The "good" way to see matrix multiplication: take each column of the right matrix and use these numbers as a linear combinations of the column vectors of the matrix.

&emsp; $\begin{pmatrix} u_1 & u_2 & ... & u_n \end{pmatrix} \begin{pmatrix} x_1 \\ x_2 \\ ... \\ x_n \end{pmatrix} = x_1 u_1 + x_2 u_2 + ... + x_n u_n$

We can see the column space as the space generated by column vectors, and we can see the **column vectors as the projection of the current basis vectors, encoded in the basis of the source space**.

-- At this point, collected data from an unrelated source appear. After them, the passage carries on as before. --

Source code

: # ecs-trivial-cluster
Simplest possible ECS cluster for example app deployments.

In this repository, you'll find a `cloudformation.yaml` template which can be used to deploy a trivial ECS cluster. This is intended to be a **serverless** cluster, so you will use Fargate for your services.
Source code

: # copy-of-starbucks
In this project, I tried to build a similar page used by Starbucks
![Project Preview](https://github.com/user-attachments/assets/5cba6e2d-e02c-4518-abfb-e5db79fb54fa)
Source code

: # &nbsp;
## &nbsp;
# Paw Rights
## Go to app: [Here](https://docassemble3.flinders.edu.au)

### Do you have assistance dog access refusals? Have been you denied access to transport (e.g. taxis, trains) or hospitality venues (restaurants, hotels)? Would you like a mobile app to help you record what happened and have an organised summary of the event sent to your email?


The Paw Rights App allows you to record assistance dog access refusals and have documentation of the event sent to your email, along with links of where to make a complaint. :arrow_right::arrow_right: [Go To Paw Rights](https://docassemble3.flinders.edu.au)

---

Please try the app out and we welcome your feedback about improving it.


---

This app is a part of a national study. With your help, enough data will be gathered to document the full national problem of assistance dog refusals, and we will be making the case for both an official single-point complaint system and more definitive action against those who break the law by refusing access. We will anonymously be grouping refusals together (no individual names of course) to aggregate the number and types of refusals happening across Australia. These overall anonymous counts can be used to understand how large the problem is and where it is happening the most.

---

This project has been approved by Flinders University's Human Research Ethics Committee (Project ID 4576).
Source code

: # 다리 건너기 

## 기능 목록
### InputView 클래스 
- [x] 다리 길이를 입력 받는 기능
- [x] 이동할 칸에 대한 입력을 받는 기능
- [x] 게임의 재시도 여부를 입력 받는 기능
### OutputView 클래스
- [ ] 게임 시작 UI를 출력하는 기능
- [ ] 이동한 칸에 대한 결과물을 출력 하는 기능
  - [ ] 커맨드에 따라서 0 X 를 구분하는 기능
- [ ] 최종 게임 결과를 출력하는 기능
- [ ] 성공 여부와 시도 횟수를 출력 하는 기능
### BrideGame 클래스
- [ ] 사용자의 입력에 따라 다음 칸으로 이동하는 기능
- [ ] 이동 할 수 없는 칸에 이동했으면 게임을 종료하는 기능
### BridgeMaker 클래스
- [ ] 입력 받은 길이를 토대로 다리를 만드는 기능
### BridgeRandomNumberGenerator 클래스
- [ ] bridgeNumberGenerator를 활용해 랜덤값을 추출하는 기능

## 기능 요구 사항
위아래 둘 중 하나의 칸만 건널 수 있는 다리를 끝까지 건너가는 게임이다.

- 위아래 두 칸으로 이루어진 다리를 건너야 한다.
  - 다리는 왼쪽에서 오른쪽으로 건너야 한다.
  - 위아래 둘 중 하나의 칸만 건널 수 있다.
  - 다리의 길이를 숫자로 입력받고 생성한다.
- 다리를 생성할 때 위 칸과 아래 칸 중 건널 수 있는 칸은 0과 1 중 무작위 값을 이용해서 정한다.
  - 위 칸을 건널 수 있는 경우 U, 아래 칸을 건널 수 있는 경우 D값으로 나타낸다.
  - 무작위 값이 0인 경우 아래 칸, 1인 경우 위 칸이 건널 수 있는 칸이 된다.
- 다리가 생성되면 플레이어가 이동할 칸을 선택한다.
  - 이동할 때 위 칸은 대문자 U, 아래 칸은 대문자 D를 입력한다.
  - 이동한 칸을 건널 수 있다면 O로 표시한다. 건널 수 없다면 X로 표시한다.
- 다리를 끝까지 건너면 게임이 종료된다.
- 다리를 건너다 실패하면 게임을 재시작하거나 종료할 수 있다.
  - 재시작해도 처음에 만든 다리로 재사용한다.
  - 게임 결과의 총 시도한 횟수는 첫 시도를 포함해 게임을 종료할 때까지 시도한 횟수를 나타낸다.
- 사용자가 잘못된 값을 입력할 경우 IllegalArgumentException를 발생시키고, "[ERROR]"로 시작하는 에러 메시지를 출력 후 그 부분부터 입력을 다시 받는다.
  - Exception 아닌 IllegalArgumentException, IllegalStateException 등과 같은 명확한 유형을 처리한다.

Note that the formula above is also valid in case $x_i$ are replaced by row vectors $v_i^T$:

&emsp; $\begin{pmatrix} u_1 & u_2 & ... & u_n \end{pmatrix} \begin{pmatrix} v_1^T \\ v_2^T \\ ... \\ v_n^T \end{pmatrix} = u_1 v_1^T + u_2 v_2^T + ... + u_n v_n^T$

It shows that we can decompose any matrix multiplication $AB$ where $A \in R^{m \times k}$ and $B \in R^{k \times n}$, as the sum of the product of the columns of the first matrix with the rows of the second matrix:

&emsp; $AB = \sum_k k^{th}\text{ col of A} \times k^{th}\text{ row of B} = \sum_k A_{[:,k]} B_{[k,:]} = \sum_k \text{rank 1 matrices}$

Which is compliant to the classical rule: $(AB)_{ij} = \sum_k A_{ik} B_{kj}$

<br>

### Column space rank

We can find the rank of a matrix by looking at its columns one by one, adding them to a new matrix if they are not a linear combinations of the other columns. For each column added, we complete a matrix that gives the linear combinations if they exist. This is illustrated below:

&emsp; $A = \begin{pmatrix} 2 & 1 & 3 \\ 3 & 2 & 5 \\ 5 & 7 & 12 \end{pmatrix} \rightarrow A = \begin{pmatrix} 2 & 1 \\ 3 & 2 \\ 5 & 7 \end{pmatrix} \begin{pmatrix} 1 & 0 & 1 \\ 0 & 1 & 1 \end{pmatrix} = C R$

$R$ represent the linear combinations necessary to build the matrix $A$ from the matrix $C$:

1. take the first row of C
2. take the second row of C
3. take the sum of the first and second row of C

Interestingly, we can read this product the other way around, as $C^T$ being the linear combinations to perform on the rows of $R$ to obtain the matrix $A$ (this can easily be seen by transposing the product):

1. take 2 times the first row of $R$ plus 1 times the second row of $R$
2. take 3 times the first row of $R$ plus 2 times the second row of $R$
3. take 5 times the first row of $R$ plus 7 times the second row of $R$

This demonstrates one big theorem of Linear Algebra: the rank of the column space of $A$ is equal to the rank of the row space of $A$.

<br>

# Matrix identities
---

**todo** useful transformations

<br>

# Matrix decompositions
---

<br>

### LU decomposition

A matrix $A$ can be decomposed as $A = P L U$ where $P$ is a permutation matrix, $L$ is a lower diagonal matrix, $U$ is a upper diagonal matrix. The permutation matrix is not necessary. Example:

&emsp; $A = \begin{pmatrix} 1 & 2 & -1 \\ 4 & 5 & 0 \\ -2 & -1 & 4 \end{pmatrix} = \begin{pmatrix} 0 & 0 & 1 \\ 1 & 0 & 0 \\ 0 & 0 & 1 \end{pmatrix} \begin{pmatrix} 1 & 0 & 0 \\ -0.5 & 1 & 0 \\ 0.25 & 0.5 & 1 \end{pmatrix} \begin{pmatrix} 4 & 5 & 0 \\ 0 & 1.5 & 4 \\ 0 & 0 & -3 \end{pmatrix}$

The goal of this decomposition $A = LU$ is to **facilitate the resolution of systems of linear equations** $Ax = b$. Indeed, we can solve these systems using Gaussian Elimination, but this requires $O(N^3)$ steps, with $N$ being the number of rows or columns, because of $O(N)$ row manipulations that each go through half the matrix in average.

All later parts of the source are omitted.